Posted by Mike Hintze 
Associate General Counsel

There’s been much discussion recently about “data anonymization” to protect privacy online.  Data anonymization is an especially hot topic when it comes to safeguarding data collected via online advertising or from Internet searches.

Today, I’ve been invited to talk about data anonymization at the “State of the Net” conference in Washington, D.C., put on by the Congressional Internet Caucus. 

Microsoft is a leader in the use of anonymization.  Our aim is to disconnect a person’s identity from data that is collected about what he or she does online. 

Here’s how it works:  When you type a few words into Live Search, we use those terms to identify Web pages that match what you’re looking for.  We also keep a record of those terms to improve the accuracy of Live Search, to protect the security of the service and to increase the relevance of the ads we display.  But we do not keep the search terms in a way that identifies you as the person who entered them.  

First, we separate the search terms from any personal information we may have about you (such as your name or e-mail address, which you may have provided when you signed up for Hotmail or another Microsoft service).  

Next,  once our saved search data is more than 18 months old, we apply a stronger anonymization method that scrubs the information more thoroughly than anything other search engines use.  We strip out the entire IP address (which is associated with a specific computer) tied to search queries.  We also strip out any other so-called “cross-session identifiers” (such as persistent ‘cookies’ that reside on individual PCs) which can connect search queries to a specific person.

Other search engines use more complicated, but less comprehensive, anonymization techniques.  Many delete only part of an IP address, while retaining some or most of the identifying material — potentially for years to come.  These weaker anonymization methods raise the risk that search data could be linked to an individual months or years down the road.

While there’s been a lot of attention to the amount of time that search providers retain data before they anonymize it – 9 months?  6 months?  3 months? –we believe the method used to disconnect search data from individuals is far more important than how long the data is held. And, we have said we will adjust our policy and thoroughly anonymize data once it is 6 months old – rather than waiting until it is 18 months old — if our competitors adopt equally stringent anonymization techniques and timetables.

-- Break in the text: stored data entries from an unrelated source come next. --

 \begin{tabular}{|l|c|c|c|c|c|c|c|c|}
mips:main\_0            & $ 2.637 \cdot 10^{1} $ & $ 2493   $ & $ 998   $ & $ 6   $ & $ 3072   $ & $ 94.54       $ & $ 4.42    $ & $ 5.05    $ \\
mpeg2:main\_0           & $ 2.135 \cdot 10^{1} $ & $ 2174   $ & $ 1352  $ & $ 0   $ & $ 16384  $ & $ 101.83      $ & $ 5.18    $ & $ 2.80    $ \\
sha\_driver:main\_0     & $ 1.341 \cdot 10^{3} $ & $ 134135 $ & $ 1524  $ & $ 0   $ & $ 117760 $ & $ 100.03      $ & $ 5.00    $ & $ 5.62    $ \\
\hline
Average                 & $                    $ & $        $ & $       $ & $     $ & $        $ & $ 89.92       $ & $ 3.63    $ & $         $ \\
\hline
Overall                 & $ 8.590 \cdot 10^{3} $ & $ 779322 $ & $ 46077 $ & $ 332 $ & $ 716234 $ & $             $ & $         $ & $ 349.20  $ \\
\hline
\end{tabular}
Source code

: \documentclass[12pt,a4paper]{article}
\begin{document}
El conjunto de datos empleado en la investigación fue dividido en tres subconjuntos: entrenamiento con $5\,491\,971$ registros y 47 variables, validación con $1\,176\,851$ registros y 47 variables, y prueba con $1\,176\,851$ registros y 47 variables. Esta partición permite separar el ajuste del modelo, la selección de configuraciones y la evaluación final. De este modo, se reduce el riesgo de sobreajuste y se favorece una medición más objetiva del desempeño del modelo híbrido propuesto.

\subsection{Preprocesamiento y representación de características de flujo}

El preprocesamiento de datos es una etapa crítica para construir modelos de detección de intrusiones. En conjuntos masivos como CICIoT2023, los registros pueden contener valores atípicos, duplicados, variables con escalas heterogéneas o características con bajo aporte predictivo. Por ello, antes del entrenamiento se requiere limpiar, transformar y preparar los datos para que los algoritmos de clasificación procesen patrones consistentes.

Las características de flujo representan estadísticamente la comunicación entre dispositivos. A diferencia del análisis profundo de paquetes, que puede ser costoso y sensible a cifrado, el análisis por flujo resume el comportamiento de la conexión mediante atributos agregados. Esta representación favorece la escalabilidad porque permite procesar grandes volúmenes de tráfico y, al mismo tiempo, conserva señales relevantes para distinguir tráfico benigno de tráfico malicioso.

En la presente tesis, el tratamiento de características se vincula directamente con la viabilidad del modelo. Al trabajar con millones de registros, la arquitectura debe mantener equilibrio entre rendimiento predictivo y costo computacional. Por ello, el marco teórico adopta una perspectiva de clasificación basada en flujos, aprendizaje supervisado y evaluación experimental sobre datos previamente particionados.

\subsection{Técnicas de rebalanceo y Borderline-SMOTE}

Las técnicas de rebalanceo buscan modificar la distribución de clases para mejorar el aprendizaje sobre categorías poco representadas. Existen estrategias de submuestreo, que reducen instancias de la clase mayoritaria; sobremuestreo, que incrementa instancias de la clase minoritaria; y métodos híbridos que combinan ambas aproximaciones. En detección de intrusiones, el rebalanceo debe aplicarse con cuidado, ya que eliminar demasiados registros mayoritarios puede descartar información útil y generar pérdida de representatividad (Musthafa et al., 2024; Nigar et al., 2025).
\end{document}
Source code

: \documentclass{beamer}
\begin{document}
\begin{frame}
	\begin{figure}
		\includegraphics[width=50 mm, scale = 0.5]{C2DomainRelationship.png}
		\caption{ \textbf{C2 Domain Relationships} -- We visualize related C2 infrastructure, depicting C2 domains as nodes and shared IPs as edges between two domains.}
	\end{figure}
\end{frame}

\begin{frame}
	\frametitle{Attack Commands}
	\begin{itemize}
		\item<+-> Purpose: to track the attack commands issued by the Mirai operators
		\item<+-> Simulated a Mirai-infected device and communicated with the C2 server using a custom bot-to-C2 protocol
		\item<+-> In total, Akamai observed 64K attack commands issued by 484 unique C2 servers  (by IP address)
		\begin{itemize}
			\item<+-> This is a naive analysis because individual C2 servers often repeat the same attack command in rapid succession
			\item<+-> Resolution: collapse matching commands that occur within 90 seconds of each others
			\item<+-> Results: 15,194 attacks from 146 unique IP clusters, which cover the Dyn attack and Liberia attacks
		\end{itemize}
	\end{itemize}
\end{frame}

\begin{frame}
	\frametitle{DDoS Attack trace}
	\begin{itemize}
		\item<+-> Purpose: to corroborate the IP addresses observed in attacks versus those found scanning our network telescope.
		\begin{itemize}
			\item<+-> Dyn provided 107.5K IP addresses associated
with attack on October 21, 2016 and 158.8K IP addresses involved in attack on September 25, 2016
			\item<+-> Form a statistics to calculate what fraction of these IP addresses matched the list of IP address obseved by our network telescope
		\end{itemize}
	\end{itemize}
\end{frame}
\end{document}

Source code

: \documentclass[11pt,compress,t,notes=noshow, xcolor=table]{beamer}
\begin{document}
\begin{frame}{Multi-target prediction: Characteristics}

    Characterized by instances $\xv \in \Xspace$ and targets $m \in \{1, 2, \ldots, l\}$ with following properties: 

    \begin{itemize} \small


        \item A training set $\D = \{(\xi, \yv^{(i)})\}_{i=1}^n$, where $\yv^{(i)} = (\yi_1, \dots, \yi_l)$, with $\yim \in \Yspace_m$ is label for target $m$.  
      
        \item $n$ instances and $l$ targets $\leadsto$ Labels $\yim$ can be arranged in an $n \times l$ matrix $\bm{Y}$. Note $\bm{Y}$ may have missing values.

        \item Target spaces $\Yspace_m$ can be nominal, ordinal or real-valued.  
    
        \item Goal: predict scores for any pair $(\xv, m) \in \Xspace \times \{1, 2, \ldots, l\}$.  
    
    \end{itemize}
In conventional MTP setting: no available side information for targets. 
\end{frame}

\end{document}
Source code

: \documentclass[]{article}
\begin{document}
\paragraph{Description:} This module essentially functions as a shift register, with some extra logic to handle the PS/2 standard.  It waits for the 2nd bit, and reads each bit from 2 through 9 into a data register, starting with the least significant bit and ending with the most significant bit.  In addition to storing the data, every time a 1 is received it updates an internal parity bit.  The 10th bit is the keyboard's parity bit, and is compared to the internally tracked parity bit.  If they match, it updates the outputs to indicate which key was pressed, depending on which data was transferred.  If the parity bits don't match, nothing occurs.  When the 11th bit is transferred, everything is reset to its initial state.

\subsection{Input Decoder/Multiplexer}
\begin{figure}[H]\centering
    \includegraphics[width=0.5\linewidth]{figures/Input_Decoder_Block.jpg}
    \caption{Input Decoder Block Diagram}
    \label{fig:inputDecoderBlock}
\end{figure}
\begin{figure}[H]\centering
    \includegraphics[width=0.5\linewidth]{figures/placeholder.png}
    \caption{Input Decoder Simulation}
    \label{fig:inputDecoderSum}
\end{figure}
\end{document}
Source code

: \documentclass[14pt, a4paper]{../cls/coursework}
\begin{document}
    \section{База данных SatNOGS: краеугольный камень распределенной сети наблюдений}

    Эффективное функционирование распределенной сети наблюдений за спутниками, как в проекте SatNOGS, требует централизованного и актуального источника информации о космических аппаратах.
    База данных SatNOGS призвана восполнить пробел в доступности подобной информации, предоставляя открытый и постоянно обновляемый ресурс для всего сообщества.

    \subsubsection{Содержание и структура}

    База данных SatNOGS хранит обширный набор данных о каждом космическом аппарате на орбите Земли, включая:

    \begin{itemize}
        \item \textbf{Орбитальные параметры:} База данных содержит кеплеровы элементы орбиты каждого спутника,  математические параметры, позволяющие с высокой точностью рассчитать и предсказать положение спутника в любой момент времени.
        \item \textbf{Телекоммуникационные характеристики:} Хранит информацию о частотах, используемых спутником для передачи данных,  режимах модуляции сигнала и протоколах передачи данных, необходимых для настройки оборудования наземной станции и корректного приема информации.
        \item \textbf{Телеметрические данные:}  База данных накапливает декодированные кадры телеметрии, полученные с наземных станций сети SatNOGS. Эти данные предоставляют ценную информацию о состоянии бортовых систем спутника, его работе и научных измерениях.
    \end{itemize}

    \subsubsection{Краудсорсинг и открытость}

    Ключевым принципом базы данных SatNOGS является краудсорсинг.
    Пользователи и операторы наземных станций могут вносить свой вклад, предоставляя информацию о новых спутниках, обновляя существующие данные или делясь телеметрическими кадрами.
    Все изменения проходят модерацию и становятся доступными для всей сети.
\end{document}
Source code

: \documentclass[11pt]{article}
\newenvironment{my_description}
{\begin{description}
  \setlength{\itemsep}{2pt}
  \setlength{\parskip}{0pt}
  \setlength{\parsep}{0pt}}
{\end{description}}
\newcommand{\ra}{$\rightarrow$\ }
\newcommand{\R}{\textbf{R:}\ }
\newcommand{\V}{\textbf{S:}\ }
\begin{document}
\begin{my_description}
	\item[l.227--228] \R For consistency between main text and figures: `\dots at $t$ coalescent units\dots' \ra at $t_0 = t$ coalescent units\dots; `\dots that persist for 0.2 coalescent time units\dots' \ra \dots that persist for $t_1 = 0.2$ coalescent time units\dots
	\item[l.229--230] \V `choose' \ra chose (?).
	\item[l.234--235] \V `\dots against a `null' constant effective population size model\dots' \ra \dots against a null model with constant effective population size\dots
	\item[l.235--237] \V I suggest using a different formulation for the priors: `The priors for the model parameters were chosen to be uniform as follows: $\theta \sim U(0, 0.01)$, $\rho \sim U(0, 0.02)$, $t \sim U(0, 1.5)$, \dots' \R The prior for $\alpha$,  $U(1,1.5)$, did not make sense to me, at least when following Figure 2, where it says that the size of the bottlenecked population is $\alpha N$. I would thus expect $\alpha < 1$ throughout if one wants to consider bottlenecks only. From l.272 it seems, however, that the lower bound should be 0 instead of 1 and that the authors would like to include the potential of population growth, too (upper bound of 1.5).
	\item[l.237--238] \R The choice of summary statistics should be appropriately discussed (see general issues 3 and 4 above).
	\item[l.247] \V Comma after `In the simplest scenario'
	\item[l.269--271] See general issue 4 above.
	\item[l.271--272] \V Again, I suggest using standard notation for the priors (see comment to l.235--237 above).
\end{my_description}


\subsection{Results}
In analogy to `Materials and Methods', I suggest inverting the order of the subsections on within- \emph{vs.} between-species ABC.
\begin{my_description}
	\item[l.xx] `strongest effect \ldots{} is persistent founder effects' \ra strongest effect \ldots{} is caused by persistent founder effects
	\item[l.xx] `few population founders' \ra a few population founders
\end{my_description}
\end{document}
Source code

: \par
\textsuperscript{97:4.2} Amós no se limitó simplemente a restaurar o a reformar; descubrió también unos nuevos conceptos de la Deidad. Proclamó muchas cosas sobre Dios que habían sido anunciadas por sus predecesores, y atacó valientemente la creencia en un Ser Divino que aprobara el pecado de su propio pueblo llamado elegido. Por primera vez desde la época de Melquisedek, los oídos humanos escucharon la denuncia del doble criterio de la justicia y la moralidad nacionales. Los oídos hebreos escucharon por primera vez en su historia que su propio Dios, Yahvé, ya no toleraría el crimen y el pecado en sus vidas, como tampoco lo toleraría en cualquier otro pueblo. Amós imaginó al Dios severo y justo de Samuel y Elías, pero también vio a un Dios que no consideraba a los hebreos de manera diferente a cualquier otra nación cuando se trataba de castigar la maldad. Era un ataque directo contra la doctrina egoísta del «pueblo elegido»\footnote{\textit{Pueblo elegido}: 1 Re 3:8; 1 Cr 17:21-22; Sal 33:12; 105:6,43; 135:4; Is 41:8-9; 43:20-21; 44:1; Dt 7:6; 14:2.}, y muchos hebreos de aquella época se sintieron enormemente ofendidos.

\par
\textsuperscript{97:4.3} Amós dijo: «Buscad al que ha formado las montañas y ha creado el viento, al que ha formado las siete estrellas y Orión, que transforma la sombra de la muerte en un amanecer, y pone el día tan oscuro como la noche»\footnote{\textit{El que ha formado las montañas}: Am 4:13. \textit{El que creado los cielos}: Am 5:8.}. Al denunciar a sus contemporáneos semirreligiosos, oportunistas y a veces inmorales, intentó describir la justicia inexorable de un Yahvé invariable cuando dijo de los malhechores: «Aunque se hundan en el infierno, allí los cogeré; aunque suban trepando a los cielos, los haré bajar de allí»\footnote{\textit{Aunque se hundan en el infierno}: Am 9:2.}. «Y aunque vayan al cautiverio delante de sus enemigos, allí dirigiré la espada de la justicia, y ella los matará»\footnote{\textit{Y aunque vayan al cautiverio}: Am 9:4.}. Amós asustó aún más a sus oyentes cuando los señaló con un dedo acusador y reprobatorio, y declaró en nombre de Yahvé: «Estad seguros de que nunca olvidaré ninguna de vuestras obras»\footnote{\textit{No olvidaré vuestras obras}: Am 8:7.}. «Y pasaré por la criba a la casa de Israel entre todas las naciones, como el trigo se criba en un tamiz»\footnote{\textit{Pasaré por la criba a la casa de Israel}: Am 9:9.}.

Anonymization doesn’t exist in a vacuum; it must be part of an overall approach to privacy protection.  At Microsoft, we limit the amount of data we collect in the first place, and we use anonymization to minimize potential privacy breaches.  We strongly secure the search data we retain, and we delete it as soon as we no longer need it to operate and improve our services.   We believe consumers should be able to make informed choices about the data gathered about them, so we empower individuals to exercise control over what data is collected about them, and how it is used. 

As people conduct more and more of their lives online, Microsoft recognizes the need to continually evaluate the privacy implications of the products and services we offer.  Anonymization techniques can make our innovative services more useful while better protecting people’s privacy. It’s one way Microsoft demonstrates its commitment to our customers and to the cause of Trustworthy Computing.  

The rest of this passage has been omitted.